Forex Trading – the Big Disadvantages of Forex Trading

I constantly read articles about the advantages of forex trading but these are actually disadvantages for most traders and that’s why 95% of traders lose all their equity quickly and here we will look at the two specific reasons, most forex traders lose…

1. Leverage

Today, you can leverage your investment with an online forex broker by 200, or even 400 to 1 and this creates tremendous profit potential – but it’s a fact that most traders actually over leverage and lose.

With leverage you need to be very accurate with the execution of your trading signals and very careful with your stop loss protection. When trading on leverage if you are not careful, a quick equity spike will wipe your position.
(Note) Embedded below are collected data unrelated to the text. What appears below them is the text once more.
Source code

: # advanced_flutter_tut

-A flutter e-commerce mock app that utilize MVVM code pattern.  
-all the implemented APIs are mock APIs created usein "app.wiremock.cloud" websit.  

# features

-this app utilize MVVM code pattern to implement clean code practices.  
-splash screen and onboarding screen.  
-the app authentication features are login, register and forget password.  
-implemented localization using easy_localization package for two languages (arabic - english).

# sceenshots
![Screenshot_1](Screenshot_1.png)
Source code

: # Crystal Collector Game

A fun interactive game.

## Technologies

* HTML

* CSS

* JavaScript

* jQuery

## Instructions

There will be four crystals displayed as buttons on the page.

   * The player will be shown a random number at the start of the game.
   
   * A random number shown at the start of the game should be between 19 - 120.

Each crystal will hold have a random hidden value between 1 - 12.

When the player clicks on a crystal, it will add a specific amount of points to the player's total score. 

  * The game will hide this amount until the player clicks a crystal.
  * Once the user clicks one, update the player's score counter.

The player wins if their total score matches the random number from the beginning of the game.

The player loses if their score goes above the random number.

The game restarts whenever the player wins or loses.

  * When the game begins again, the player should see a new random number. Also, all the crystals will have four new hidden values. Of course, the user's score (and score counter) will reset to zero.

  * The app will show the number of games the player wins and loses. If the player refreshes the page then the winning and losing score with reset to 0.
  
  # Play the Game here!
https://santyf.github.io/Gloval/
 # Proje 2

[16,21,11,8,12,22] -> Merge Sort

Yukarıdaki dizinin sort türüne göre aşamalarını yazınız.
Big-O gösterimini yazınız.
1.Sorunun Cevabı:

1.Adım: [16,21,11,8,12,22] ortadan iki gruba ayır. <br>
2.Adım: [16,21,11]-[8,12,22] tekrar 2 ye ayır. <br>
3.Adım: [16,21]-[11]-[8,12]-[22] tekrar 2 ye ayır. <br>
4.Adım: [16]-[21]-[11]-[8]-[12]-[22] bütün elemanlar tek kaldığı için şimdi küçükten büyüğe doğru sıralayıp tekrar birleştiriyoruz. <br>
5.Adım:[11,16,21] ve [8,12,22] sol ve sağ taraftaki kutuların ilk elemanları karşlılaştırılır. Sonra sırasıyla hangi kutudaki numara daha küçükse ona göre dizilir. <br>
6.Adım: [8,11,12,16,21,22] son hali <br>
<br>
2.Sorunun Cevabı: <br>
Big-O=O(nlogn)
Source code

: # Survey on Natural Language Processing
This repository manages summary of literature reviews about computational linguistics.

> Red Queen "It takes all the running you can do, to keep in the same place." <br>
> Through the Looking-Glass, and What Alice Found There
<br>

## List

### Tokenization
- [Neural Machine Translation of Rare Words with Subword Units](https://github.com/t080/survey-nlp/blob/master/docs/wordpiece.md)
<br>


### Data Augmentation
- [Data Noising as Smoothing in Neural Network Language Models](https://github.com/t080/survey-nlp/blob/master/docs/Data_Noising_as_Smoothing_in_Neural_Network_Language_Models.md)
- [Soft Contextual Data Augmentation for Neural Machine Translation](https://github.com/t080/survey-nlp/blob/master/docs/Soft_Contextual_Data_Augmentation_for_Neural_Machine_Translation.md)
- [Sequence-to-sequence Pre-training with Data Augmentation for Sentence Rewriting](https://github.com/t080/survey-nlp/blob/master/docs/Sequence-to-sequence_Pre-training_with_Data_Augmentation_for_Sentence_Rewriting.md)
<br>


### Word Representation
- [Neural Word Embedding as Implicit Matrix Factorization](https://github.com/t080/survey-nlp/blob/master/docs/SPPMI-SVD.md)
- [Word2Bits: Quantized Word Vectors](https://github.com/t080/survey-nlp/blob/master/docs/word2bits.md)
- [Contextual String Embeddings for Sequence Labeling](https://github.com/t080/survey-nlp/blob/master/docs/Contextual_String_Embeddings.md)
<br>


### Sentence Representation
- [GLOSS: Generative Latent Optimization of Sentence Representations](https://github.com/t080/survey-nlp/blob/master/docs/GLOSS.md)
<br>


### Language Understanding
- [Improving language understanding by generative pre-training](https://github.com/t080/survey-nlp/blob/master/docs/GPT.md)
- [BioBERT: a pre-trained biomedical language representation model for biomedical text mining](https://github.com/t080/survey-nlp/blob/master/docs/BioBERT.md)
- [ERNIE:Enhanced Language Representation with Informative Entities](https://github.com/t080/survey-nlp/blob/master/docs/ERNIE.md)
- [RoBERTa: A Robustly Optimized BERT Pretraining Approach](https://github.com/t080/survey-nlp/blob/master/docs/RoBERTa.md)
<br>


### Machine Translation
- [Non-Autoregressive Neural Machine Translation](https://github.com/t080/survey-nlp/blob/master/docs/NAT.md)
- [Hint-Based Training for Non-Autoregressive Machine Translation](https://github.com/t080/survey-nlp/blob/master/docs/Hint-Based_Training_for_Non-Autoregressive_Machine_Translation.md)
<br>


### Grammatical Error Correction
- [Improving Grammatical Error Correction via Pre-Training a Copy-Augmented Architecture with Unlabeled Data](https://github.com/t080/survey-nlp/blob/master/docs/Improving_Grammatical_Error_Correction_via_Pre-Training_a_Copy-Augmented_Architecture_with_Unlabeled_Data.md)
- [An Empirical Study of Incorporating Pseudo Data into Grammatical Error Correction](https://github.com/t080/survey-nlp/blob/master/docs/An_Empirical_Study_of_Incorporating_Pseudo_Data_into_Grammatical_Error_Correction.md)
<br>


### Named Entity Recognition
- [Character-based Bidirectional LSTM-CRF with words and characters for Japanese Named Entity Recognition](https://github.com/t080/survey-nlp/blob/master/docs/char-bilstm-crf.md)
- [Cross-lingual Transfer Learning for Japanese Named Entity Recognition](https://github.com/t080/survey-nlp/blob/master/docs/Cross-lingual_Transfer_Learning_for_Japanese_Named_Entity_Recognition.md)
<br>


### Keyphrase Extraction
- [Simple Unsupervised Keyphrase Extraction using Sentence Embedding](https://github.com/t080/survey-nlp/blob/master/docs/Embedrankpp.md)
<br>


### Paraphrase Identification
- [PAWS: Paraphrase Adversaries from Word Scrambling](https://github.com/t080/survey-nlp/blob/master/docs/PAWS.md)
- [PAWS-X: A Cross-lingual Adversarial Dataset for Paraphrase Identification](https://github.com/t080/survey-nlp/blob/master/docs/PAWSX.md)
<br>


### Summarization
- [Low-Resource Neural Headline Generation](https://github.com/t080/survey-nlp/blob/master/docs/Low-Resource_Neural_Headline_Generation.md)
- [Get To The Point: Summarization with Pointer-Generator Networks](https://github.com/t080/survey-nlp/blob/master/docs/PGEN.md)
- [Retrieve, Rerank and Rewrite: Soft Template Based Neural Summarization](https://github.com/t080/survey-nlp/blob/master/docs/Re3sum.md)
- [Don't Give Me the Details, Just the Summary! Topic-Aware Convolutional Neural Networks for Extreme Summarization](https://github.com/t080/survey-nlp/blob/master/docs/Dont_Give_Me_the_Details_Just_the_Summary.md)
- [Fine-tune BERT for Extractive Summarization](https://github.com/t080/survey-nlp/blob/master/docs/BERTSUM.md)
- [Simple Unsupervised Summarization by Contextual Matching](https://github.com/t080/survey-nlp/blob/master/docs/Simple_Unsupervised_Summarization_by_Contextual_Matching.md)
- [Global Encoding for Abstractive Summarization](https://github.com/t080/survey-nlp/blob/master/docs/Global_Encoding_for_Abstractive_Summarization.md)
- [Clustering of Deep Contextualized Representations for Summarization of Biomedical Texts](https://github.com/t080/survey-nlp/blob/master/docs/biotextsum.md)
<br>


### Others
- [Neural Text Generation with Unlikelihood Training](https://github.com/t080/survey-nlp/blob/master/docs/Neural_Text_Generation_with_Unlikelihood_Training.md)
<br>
In stock trading you can buy and hold and you only risk what you have paid for the stock and so long as it comes back you make a profit and you can wait.

In forex trading its different – you have losses that are open ended and they pile up quickly. You can’t just sit back – you need to take action.

As most traders lack discipline, they very often hope a position turns around and don’t have a get out point. A small loss soon ends up being a big loss and their equity is gone. Most traders hate admitting their wrong – they want the big profit potential leverage gives them but don’t think about the downside.

2. Volatility

Forex prices are volatile and make big moves everyday – combine this with leverage and you have a powerful tool for profits which of course can also cause losses.

Most traders have no idea about how volatility affects their trading and how to deal with it. Most forex traders have never heard of, let alone understand “standard deviation of price” yet it’s an essential part of any traders forex education.

You have to know what is normal volatility and what isn’t, to have any hope of succeeding with your forex trading strategy.

Most traders make the error of placing stops to close to their entry point and they get taken out by normal volatility and this is because they are normally over leveraged.

Most traders try so hard to avoid risk they actually create it for themselves.

The way to make money in forex trading is:

Use low leverage and stops outside of normal volatility – NOT high leverage and stops within normal volatility.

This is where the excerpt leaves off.